• REQUIRED ACTION
Each line of the listing that contains the word "TicTacToe" is to be copied.

[[ INPUT FOR THIS TASK open ]]

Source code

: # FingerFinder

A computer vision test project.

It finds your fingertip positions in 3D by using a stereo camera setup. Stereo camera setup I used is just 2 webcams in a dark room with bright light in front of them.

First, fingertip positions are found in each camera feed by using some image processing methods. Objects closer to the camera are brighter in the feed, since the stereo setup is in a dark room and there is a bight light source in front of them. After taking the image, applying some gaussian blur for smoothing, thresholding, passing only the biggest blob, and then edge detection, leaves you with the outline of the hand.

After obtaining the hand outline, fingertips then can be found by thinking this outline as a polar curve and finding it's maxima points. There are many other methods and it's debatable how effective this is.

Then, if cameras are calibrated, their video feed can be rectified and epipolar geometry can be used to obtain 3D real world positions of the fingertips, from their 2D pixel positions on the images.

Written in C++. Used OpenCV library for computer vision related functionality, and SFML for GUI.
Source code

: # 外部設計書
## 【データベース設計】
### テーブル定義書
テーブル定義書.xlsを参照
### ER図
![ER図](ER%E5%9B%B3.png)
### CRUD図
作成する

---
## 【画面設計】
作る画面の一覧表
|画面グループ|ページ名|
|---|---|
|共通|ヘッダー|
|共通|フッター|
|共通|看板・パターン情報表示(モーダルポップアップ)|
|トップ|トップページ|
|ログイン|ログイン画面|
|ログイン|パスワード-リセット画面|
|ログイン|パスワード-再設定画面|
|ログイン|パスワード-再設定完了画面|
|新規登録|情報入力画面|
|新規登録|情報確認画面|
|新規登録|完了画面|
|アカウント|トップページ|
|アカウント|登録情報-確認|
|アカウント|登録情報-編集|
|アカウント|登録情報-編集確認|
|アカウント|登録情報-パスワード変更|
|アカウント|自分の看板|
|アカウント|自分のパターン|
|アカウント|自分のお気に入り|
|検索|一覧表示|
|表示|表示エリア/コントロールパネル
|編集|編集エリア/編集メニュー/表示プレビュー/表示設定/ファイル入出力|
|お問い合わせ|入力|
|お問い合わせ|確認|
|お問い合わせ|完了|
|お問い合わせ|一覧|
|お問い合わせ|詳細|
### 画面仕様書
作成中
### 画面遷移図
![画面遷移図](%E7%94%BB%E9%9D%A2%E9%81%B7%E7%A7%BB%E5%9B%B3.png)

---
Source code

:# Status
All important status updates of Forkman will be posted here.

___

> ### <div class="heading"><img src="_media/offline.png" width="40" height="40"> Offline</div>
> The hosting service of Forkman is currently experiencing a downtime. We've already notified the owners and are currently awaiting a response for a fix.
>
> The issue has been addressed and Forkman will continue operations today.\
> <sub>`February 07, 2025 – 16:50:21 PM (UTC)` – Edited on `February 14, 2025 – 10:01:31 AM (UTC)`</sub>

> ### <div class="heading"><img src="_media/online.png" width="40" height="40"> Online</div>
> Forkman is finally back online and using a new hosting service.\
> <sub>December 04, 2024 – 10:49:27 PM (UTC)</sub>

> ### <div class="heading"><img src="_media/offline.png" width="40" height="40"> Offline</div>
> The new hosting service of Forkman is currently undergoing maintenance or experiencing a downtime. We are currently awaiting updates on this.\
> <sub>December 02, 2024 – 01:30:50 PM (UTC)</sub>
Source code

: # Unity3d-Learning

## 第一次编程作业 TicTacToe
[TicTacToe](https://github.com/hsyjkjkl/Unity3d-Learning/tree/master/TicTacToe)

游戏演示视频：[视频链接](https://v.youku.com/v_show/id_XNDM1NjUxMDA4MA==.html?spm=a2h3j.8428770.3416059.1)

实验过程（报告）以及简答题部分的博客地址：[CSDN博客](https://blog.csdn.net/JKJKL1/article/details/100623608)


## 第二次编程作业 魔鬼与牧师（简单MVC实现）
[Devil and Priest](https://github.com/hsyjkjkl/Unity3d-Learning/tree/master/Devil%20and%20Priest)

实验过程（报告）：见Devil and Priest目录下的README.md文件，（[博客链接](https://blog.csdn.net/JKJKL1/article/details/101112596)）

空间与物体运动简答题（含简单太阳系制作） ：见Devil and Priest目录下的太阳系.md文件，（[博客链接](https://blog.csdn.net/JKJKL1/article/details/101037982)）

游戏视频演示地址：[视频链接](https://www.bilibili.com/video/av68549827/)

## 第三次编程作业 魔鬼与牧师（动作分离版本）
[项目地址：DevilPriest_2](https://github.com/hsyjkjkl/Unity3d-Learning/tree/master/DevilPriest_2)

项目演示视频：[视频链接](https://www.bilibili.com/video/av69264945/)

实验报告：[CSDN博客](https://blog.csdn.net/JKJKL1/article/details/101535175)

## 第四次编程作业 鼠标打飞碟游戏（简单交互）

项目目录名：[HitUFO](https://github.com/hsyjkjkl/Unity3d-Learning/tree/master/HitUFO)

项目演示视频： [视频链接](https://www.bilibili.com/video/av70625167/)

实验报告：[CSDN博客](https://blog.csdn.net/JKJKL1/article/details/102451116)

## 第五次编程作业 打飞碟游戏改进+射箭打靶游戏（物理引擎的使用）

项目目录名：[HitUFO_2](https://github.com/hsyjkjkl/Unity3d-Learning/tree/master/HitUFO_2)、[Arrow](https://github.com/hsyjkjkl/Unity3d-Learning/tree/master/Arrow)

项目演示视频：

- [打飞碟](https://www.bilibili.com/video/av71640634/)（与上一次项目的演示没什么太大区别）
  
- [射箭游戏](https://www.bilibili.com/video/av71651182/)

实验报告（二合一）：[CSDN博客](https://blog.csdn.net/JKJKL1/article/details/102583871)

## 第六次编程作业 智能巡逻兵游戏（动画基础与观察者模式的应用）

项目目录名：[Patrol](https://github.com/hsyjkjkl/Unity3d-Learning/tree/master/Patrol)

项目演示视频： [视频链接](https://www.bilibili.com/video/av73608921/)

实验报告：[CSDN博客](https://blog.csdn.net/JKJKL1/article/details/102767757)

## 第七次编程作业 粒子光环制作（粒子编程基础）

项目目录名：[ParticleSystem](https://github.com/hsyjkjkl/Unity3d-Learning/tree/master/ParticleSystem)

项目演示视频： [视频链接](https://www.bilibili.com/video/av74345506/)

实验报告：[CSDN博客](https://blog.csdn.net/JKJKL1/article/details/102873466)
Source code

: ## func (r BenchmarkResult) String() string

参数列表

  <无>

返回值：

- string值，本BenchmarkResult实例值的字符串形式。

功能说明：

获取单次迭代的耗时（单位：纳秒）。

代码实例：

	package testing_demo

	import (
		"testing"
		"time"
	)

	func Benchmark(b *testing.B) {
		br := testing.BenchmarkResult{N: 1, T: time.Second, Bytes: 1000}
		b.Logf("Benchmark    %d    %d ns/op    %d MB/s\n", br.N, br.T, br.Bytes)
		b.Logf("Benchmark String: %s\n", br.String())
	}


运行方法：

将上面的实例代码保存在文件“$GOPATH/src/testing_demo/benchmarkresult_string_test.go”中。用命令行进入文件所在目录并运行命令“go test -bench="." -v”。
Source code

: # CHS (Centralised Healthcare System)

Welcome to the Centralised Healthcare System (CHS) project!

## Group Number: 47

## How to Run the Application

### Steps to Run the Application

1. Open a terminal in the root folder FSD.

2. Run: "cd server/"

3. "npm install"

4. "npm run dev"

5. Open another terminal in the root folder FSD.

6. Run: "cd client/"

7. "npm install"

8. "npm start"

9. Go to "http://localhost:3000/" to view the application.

[[ INPUT FOR THIS TASK closed ]]

• RESPONSE TO THE TASK
## 第一次编程作业 TicTacToe
[TicTacToe](https://github.com/hsyjkjkl/Unity3d-Learning/tree/master/TicTacToe)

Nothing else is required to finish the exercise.